What you will do →
Only the number is wanted: state how many lines of the data below contain the word "long".

[Data excerpts]

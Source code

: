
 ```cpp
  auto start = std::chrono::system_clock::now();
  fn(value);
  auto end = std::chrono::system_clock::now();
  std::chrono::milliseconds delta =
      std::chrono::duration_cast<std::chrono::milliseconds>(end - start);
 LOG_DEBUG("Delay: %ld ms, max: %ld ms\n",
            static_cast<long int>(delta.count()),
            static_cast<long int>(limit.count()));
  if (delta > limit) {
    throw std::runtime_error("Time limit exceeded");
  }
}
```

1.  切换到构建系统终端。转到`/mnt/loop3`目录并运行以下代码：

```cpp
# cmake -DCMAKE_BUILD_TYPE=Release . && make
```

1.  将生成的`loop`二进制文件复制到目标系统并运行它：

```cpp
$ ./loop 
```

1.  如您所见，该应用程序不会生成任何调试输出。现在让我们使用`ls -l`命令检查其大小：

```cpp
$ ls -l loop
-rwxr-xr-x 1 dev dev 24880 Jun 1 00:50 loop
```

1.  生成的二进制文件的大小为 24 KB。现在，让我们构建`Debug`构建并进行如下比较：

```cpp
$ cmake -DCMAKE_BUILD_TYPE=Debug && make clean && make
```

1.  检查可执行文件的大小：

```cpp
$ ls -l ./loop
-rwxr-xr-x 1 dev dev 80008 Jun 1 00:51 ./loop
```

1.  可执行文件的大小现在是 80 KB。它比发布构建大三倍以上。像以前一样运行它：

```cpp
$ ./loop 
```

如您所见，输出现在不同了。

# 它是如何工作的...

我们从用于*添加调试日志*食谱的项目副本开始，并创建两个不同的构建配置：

Solution to the problem →
2